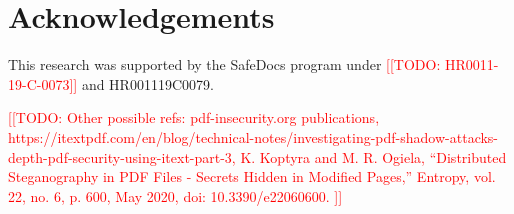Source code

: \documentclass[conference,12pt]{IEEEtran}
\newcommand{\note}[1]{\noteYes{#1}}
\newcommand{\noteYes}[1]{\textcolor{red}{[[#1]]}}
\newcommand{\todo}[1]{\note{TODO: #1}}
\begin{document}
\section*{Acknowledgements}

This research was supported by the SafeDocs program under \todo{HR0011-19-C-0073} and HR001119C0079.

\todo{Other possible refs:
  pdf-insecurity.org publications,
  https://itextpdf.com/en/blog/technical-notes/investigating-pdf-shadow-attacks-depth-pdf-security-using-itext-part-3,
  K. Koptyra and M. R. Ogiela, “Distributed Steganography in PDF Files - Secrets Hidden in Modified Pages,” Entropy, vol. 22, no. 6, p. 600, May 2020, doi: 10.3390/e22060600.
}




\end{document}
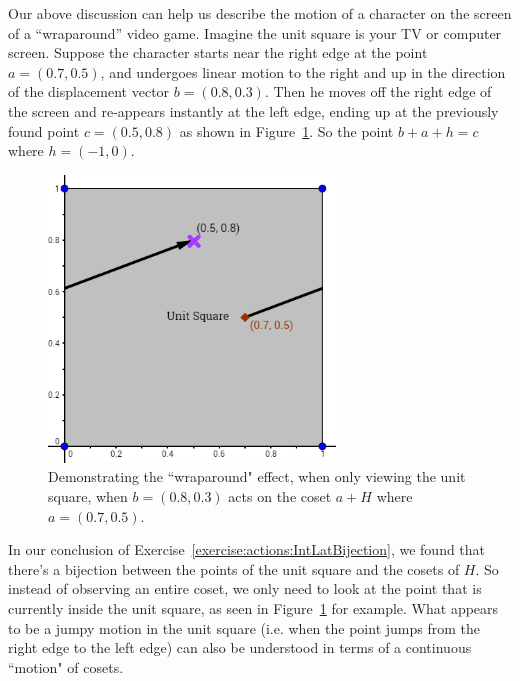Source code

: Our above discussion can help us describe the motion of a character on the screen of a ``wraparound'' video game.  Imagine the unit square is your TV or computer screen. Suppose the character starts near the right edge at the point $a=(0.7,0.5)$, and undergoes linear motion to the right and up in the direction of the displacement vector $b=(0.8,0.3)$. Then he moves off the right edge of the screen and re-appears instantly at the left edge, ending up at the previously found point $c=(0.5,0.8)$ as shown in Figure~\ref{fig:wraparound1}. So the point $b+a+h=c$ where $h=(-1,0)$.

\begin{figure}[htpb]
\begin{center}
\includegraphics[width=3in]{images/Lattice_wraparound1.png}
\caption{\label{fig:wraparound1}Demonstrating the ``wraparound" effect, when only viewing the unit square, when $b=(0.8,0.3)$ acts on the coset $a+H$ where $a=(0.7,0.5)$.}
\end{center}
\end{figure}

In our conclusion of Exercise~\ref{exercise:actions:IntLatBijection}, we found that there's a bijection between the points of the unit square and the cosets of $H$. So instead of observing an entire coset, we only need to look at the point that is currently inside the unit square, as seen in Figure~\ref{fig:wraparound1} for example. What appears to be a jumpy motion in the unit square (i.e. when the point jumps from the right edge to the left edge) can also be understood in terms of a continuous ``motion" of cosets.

...

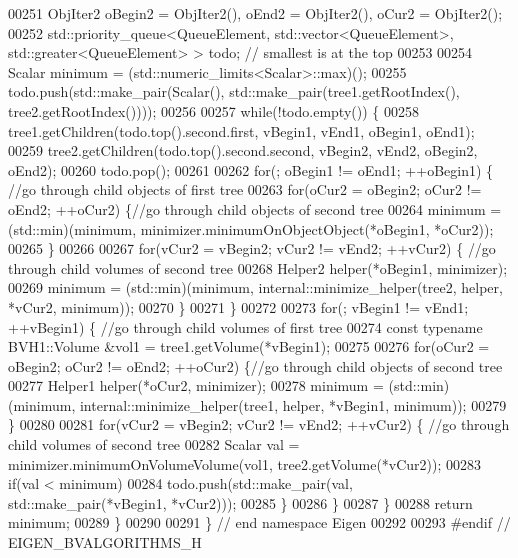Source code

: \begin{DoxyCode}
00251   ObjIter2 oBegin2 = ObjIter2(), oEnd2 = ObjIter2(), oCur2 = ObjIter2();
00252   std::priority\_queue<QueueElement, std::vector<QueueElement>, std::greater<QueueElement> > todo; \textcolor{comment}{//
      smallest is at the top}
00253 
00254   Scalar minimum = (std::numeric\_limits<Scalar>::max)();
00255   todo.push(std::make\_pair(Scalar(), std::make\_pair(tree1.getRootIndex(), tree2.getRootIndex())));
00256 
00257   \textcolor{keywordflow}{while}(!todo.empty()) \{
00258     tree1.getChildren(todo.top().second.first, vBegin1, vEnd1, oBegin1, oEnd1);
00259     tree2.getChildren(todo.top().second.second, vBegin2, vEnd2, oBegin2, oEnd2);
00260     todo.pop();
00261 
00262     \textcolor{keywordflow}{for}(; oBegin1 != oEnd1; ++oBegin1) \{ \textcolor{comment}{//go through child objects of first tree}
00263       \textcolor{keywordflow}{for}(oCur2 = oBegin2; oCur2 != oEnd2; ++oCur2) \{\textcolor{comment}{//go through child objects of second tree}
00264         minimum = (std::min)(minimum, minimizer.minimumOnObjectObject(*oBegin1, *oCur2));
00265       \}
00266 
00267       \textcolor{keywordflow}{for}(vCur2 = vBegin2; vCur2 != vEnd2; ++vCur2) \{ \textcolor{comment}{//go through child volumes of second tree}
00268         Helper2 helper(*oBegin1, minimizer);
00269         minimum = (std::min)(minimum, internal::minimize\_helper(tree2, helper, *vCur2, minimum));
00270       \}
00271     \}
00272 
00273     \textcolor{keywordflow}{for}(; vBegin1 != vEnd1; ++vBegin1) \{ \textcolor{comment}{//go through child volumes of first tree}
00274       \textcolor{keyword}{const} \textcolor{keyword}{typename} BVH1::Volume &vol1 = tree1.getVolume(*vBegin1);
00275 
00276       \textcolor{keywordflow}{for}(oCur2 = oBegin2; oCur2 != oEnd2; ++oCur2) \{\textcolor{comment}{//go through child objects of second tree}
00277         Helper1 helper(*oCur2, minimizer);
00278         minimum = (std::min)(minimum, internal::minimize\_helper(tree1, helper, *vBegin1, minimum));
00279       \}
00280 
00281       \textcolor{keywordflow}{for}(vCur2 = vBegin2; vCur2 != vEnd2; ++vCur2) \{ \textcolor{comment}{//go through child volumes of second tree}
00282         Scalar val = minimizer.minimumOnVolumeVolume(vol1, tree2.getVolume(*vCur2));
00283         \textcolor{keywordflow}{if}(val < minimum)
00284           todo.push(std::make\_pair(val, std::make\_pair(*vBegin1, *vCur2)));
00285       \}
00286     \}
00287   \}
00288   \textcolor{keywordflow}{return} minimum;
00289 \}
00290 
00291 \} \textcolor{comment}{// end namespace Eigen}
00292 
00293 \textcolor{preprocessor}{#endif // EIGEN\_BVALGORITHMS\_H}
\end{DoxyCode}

# [Work instruction]
Filter the records for the word "minimizer" and show every line that has it.

# [Output of the exercise]
00264         minimum = (std::min)(minimum, minimizer.minimumOnObjectObject(*oBegin1, *oCur2));
00268         Helper2 helper(*oBegin1, minimizer);
00277         Helper1 helper(*oCur2, minimizer);
00282         Scalar val = minimizer.minimumOnVolumeVolume(vol1, tree2.getVolume(*vCur2));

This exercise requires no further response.